Task instructions
For the word "contents", count the lines of the listing that contain it and give only the count.
»»
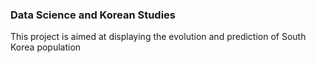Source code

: ### Data Science and Korean Studies


This project is aimed at displaying the evolution and prediction of South Korea population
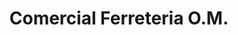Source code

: ---
title: "Comercial Ferreteria O.M."
url: /quetzaltenango/comercial-ferreteria-o-m/
shop: hardware
---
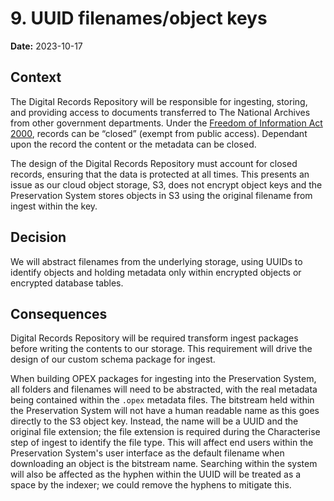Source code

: # 9. UUID filenames/object keys

**Date:** 2023-10-17

## Context

The Digital Records Repository will be responsible for ingesting, storing, and providing access to documents transferred to The National Archives from other government departments. Under the [Freedom of Information Act 2000](https://www.legislation.gov.uk/ukpga/2000/36/contents), records can be “closed” (exempt from public access). Dependant upon the record the content or the metadata can be closed.

The design of the Digital Records Repository must account for closed records, ensuring that the data is protected at all times. This presents an issue as our cloud object storage, S3, does not encrypt object keys and the Preservation System stores objects in S3 using the original filename from ingest within the key.

## Decision

We will abstract filenames from the underlying storage, using UUIDs to identify objects and holding metadata only within encrypted objects or encrypted database tables.

## Consequences

Digital Records Repository will be required transform ingest packages before writing the contents to our storage. This requirement will drive the design of our custom schema package for ingest.

When building OPEX packages for ingesting into the Preservation System, all folders and filenames will need to be abstracted, with the real metadata being contained within the `.opex` metadata files. The bitstream held within the Preservation System will not have a human readable name as this goes directly to the S3 object key. Instead, the name will be a UUID and the original file extension; the file extension is required during the Characterise step of ingest to identify the file type. This will affect end users within the Preservation System's user interface as the default filename when downloading an object is the bitstream name. Searching within the system will also be affected as the hyphen within the UUID will be treated as a space by the indexer; we could remove the hyphens to mitigate this.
««
Reply
2